The re-contact survey found that 91% of people who are offline said that they have no interest in or need for the Internet. 56% said they would never under any circumstances consider try to get online. This might look like evidence of a good degree of stubbornness, but actually the research shows that there are around 200,000 people in Wales who are digitally excluded but could conceive of themselves using the Internet in the future. The challenge for Digital Communities Wales, the Welsh Government digital inclusion project run by the Wales Co-operative Centre, is how these people can be supported. And as the years roll by and more services become digital only, the view that “I don’t need it, I don’t want it” is going to be increasingly unsustainable. Right now, after the abolition of the paper driving licence, the only way to rent a car is to go online to authorise sharing of your driving history with rental firms first.

75% of people who weren’t online cited lack of skills, support or security concerns as a reason. 56% mentioned a barrier like cost, health or literacy issues.

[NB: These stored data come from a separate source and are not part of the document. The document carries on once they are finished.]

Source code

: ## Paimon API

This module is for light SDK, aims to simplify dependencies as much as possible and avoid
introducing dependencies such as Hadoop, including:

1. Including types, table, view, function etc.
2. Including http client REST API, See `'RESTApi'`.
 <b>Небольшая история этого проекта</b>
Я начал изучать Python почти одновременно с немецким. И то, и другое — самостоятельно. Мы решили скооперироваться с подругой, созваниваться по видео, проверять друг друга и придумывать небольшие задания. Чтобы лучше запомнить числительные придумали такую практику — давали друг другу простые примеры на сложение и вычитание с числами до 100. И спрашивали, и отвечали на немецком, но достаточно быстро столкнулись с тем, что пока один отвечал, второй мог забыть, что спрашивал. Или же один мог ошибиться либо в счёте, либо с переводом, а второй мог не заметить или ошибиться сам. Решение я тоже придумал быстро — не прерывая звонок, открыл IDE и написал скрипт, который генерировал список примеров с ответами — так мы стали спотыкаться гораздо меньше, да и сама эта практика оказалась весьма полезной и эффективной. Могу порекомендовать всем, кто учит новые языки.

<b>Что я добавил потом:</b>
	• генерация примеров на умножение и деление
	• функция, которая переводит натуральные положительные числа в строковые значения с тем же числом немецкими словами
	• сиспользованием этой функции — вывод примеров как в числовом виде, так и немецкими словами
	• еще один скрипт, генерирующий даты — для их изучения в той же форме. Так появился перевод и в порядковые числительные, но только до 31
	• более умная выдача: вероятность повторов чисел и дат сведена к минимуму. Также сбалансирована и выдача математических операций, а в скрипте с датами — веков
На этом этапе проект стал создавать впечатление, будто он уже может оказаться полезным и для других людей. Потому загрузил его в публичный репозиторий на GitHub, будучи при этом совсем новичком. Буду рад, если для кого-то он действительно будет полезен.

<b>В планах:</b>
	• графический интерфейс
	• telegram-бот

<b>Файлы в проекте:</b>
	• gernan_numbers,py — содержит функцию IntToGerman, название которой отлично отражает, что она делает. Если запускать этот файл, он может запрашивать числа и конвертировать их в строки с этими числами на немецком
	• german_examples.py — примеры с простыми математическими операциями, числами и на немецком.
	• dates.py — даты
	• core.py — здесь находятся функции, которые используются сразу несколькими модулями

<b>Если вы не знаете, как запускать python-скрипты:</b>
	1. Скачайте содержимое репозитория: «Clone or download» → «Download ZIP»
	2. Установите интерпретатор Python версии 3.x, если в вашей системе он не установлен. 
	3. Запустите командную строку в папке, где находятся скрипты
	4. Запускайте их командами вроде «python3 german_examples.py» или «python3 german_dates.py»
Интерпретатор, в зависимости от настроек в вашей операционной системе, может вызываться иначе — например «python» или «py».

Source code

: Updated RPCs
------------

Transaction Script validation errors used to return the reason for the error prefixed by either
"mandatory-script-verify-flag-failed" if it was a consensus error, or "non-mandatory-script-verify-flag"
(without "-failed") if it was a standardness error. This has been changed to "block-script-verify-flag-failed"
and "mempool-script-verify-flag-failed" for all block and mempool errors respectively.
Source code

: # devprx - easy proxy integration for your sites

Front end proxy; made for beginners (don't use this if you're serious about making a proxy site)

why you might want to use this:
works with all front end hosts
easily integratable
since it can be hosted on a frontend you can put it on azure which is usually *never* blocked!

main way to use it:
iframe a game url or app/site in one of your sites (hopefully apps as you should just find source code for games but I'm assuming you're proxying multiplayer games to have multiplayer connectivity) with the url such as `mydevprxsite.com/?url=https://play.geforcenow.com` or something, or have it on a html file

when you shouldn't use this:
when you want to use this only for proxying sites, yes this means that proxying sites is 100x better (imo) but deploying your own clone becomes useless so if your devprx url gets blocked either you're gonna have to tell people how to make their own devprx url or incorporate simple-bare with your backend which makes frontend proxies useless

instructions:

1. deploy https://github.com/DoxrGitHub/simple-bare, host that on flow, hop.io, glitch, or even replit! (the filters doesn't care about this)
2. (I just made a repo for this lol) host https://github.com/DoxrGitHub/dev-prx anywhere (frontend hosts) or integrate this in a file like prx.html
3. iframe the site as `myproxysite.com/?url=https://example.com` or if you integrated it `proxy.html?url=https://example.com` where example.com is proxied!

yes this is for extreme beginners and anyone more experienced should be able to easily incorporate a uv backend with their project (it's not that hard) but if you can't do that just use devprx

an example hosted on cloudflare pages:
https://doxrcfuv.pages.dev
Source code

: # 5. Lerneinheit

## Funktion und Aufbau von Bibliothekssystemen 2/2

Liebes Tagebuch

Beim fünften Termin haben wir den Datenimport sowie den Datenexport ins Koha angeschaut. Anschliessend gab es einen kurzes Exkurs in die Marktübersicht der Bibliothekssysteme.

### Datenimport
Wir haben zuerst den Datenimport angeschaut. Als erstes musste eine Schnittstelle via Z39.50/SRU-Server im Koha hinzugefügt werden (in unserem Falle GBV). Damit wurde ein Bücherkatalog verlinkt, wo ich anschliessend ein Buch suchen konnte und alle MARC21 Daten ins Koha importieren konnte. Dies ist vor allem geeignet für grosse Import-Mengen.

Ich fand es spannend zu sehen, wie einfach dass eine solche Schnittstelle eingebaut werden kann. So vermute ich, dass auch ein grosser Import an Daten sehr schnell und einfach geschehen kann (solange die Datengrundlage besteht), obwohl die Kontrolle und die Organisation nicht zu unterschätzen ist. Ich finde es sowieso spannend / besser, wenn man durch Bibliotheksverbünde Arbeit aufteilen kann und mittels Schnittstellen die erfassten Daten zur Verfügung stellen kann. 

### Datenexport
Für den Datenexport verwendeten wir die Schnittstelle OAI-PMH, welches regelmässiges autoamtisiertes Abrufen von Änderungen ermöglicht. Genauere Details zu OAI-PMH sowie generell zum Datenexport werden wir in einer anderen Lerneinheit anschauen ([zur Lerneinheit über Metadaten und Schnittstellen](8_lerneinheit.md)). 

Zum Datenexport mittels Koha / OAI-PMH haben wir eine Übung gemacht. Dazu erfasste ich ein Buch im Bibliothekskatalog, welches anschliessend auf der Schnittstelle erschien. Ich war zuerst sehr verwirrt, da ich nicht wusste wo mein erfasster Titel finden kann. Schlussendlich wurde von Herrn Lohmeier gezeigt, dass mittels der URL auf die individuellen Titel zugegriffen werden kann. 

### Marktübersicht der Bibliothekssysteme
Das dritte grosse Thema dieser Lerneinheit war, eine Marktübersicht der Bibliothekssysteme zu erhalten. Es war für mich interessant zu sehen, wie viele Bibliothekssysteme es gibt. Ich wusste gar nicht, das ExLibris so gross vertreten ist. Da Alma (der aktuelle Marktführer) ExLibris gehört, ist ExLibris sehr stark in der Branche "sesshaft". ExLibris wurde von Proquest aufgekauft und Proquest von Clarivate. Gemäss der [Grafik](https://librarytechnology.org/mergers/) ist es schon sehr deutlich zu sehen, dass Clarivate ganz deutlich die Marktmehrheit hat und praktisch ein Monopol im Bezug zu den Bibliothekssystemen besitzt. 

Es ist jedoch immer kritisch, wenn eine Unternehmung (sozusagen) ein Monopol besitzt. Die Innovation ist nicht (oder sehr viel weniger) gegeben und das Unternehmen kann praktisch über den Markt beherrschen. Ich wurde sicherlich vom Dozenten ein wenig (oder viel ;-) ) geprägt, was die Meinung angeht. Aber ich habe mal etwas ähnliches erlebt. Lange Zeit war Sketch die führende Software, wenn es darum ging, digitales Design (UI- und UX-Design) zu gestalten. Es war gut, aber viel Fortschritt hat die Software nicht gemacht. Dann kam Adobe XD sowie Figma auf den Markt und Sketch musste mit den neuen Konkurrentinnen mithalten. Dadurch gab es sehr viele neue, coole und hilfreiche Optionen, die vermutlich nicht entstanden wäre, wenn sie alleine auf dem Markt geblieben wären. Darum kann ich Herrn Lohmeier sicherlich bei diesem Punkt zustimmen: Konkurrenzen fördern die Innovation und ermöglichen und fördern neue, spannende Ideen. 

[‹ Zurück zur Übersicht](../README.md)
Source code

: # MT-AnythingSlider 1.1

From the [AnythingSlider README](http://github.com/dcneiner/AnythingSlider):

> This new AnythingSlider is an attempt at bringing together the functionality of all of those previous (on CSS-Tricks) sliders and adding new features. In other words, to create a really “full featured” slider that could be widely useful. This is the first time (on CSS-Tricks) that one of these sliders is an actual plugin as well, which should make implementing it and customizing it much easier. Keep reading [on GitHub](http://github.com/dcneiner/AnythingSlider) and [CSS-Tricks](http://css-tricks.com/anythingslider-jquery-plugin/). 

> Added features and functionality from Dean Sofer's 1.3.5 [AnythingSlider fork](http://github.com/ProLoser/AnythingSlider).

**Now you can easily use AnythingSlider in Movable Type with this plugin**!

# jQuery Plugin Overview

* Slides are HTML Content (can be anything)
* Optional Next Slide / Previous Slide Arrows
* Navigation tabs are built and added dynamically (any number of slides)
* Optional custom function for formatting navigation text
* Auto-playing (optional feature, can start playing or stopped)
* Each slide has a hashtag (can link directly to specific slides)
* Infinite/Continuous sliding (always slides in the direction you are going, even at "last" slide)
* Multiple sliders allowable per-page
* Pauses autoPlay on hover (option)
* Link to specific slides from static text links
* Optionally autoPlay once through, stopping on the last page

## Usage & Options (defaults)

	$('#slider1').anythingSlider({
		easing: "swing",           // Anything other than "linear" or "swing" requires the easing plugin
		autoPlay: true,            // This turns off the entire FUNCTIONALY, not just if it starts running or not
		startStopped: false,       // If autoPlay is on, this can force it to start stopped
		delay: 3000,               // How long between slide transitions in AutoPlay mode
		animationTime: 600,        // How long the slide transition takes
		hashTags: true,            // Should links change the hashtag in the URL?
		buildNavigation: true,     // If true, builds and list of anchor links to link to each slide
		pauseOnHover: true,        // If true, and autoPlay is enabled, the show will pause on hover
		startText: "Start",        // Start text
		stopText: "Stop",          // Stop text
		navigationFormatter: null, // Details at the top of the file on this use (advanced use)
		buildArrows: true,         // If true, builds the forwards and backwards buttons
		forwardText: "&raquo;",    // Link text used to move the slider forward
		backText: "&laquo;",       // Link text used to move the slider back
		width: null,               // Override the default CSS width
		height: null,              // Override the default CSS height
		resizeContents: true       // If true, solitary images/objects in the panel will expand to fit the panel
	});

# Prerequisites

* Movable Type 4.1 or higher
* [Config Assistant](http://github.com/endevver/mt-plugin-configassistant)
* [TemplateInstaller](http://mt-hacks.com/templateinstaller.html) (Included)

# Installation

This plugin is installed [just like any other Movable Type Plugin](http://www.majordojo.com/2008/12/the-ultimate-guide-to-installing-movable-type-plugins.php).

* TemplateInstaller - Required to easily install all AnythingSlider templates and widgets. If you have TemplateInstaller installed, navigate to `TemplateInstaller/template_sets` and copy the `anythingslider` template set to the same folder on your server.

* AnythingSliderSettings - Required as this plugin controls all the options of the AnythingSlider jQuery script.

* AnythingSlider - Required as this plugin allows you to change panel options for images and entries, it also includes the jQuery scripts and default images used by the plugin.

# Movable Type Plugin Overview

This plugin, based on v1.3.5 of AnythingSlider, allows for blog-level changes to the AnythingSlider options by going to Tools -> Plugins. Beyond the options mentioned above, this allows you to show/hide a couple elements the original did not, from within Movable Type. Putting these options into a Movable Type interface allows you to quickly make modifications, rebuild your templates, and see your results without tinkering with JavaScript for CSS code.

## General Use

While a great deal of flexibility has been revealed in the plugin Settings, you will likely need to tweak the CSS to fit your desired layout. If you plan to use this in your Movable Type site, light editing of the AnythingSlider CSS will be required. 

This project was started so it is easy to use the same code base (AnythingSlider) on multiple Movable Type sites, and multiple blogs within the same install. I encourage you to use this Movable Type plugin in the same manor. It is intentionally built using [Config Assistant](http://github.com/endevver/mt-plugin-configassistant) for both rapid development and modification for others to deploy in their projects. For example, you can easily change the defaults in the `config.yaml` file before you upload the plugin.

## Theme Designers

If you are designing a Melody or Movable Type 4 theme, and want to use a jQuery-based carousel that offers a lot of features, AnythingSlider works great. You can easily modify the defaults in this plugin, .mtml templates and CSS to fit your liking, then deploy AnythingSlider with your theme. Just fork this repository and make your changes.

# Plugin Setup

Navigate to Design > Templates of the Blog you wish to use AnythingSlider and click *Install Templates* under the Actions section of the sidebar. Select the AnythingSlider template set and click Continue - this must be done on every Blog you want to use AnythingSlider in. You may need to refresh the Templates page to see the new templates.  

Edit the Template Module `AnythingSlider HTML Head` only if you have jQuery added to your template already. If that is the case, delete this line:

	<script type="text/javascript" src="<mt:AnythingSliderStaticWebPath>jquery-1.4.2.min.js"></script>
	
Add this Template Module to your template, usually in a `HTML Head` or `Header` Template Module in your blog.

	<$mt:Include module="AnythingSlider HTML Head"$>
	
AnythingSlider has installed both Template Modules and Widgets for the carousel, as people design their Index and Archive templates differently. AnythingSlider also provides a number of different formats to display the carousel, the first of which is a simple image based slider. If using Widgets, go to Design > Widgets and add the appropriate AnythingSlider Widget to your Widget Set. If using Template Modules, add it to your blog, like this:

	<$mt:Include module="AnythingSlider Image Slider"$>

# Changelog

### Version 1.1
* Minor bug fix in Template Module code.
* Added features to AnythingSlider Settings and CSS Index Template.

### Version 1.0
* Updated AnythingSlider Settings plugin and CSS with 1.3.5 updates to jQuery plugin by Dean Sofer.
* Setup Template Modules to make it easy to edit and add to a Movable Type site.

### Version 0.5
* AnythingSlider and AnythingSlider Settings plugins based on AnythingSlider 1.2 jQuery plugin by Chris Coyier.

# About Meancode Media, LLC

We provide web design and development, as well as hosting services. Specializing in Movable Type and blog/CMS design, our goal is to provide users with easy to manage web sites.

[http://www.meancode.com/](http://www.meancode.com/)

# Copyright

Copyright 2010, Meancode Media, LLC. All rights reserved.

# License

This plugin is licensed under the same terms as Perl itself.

Interestingly those who worried about cost thought that the spending required was greater than it actually is. They also tended to be more concerned about the upfront cost of the computer or other device than an additional monthly bill, for example for broadband access. People don’t realise that you can get a serviceable tablet for less than the average cost of a weekly shop.

The survey also looked at people who had used the Internet in the past, but had stopped. It found that people who had gone online with someone else operating the computer for them were less likely to continue themselves. This suggests that approaches such as Assisted Digital with Universal Credit, which does just that, won’t in themselves solve Wales’ digital exclusion problem and help people get the wider benefits of being online.